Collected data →
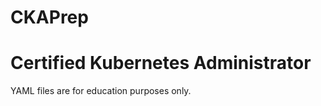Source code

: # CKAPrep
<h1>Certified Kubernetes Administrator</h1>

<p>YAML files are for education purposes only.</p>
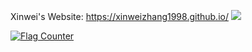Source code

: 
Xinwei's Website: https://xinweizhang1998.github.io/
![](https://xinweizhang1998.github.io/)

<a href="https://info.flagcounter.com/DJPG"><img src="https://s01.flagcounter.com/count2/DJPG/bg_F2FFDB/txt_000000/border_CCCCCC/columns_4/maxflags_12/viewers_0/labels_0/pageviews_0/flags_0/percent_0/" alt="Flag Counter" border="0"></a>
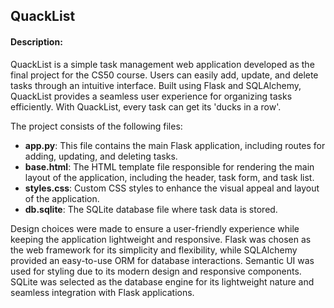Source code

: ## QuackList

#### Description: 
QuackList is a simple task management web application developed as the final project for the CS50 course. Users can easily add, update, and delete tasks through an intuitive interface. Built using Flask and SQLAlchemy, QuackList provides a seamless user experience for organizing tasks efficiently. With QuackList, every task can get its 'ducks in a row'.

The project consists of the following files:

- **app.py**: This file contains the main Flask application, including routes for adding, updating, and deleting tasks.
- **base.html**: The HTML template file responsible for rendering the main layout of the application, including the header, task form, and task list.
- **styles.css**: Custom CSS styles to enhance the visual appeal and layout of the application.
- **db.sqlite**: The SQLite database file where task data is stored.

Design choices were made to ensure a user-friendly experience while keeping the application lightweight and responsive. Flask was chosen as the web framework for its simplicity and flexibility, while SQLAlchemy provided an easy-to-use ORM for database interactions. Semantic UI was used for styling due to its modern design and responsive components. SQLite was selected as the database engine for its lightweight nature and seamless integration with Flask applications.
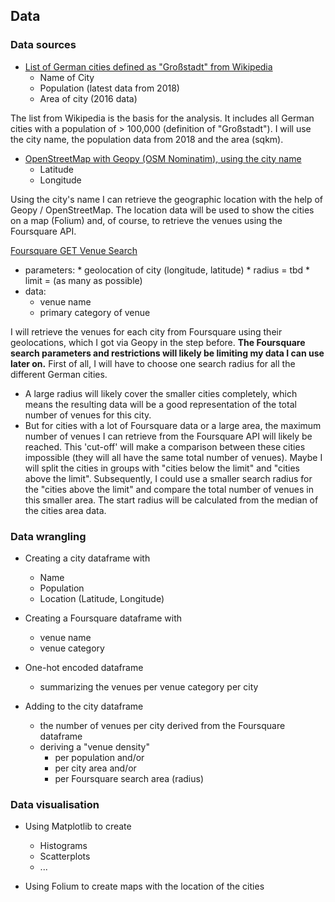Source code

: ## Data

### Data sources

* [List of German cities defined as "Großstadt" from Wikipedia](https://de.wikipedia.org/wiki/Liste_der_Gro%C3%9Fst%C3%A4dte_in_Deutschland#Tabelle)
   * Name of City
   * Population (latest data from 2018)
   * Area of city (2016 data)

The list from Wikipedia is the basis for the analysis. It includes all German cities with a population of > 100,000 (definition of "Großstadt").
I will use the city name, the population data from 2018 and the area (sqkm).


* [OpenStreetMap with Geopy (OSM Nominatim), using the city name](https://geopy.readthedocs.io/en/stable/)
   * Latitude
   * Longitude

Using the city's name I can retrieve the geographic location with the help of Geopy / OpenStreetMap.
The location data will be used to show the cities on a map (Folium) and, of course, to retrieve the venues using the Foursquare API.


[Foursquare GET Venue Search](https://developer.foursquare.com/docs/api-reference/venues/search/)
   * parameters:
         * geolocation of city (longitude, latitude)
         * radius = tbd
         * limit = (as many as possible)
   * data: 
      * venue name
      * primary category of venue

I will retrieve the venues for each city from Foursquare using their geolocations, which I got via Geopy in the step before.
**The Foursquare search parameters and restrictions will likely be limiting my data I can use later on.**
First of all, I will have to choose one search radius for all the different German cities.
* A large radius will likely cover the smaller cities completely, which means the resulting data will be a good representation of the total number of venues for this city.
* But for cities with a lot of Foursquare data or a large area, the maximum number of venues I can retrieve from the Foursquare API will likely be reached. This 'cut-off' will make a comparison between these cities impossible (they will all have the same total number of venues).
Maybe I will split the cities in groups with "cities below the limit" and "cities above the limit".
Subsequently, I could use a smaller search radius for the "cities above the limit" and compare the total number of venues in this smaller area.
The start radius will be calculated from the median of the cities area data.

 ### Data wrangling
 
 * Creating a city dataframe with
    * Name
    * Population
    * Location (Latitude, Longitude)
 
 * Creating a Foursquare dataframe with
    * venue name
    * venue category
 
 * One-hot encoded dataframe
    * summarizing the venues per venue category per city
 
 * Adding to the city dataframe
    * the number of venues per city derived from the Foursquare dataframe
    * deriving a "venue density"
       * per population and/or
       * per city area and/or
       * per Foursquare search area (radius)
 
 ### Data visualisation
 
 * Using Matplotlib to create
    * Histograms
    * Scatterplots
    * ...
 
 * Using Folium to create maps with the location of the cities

WHAT IS REQUIRED →
Output every record above exactly as written, but skip the pictures.

EXERCISE RESPONSE →
Source code

: # CKAPrep
<h1>Certified Kubernetes Administrator</h1>

<p>YAML files are for education purposes only.</p>
Source code

: 
Xinwei's Website: https://xinweizhang1998.github.io/
![](https://xinweizhang1998.github.io/)

<a href="https://info.flagcounter.com/DJPG"><img src="https://s01.flagcounter.com/count2/DJPG/bg_F2FFDB/txt_000000/border_CCCCCC/columns_4/maxflags_12/viewers_0/labels_0/pageviews_0/flags_0/percent_0/" alt="Flag Counter" border="0"></a>
Source code

: ## QuackList

#### Description: 
QuackList is a simple task management web application developed as the final project for the CS50 course. Users can easily add, update, and delete tasks through an intuitive interface. Built using Flask and SQLAlchemy, QuackList provides a seamless user experience for organizing tasks efficiently. With QuackList, every task can get its 'ducks in a row'.

The project consists of the following files:

- **app.py**: This file contains the main Flask application, including routes for adding, updating, and deleting tasks.
- **base.html**: The HTML template file responsible for rendering the main layout of the application, including the header, task form, and task list.
- **styles.css**: Custom CSS styles to enhance the visual appeal and layout of the application.
- **db.sqlite**: The SQLite database file where task data is stored.

Design choices were made to ensure a user-friendly experience while keeping the application lightweight and responsive. Flask was chosen as the web framework for its simplicity and flexibility, while SQLAlchemy provided an easy-to-use ORM for database interactions. Semantic UI was used for styling due to its modern design and responsive components. SQLite was selected as the database engine for its lightweight nature and seamless integration with Flask applications.
Source code

: ## Data

### Data sources

* [List of German cities defined as "Großstadt" from Wikipedia](https://de.wikipedia.org/wiki/Liste_der_Gro%C3%9Fst%C3%A4dte_in_Deutschland#Tabelle)
   * Name of City
   * Population (latest data from 2018)
   * Area of city (2016 data)

The list from Wikipedia is the basis for the analysis. It includes all German cities with a population of > 100,000 (definition of "Großstadt").
I will use the city name, the population data from 2018 and the area (sqkm).


* [OpenStreetMap with Geopy (OSM Nominatim), using the city name](https://geopy.readthedocs.io/en/stable/)
   * Latitude
   * Longitude

Using the city's name I can retrieve the geographic location with the help of Geopy / OpenStreetMap.
The location data will be used to show the cities on a map (Folium) and, of course, to retrieve the venues using the Foursquare API.


[Foursquare GET Venue Search](https://developer.foursquare.com/docs/api-reference/venues/search/)
   * parameters:
         * geolocation of city (longitude, latitude)
         * radius = tbd
         * limit = (as many as possible)
   * data: 
      * venue name
      * primary category of venue

I will retrieve the venues for each city from Foursquare using their geolocations, which I got via Geopy in the step before.
**The Foursquare search parameters and restrictions will likely be limiting my data I can use later on.**
First of all, I will have to choose one search radius for all the different German cities.
* A large radius will likely cover the smaller cities completely, which means the resulting data will be a good representation of the total number of venues for this city.
* But for cities with a lot of Foursquare data or a large area, the maximum number of venues I can retrieve from the Foursquare API will likely be reached. This 'cut-off' will make a comparison between these cities impossible (they will all have the same total number of venues).
Maybe I will split the cities in groups with "cities below the limit" and "cities above the limit".
Subsequently, I could use a smaller search radius for the "cities above the limit" and compare the total number of venues in this smaller area.
The start radius will be calculated from the median of the cities area data.

 ### Data wrangling
 
 * Creating a city dataframe with
    * Name
    * Population
    * Location (Latitude, Longitude)
 
 * Creating a Foursquare dataframe with
    * venue name
    * venue category
 
 * One-hot encoded dataframe
    * summarizing the venues per venue category per city
 
 * Adding to the city dataframe
    * the number of venues per city derived from the Foursquare dataframe
    * deriving a "venue density"
       * per population and/or
       * per city area and/or
       * per Foursquare search area (radius)
 
 ### Data visualisation
 
 * Using Matplotlib to create
    * Histograms
    * Scatterplots
    * ...
 
 * Using Folium to create maps with the location of the cities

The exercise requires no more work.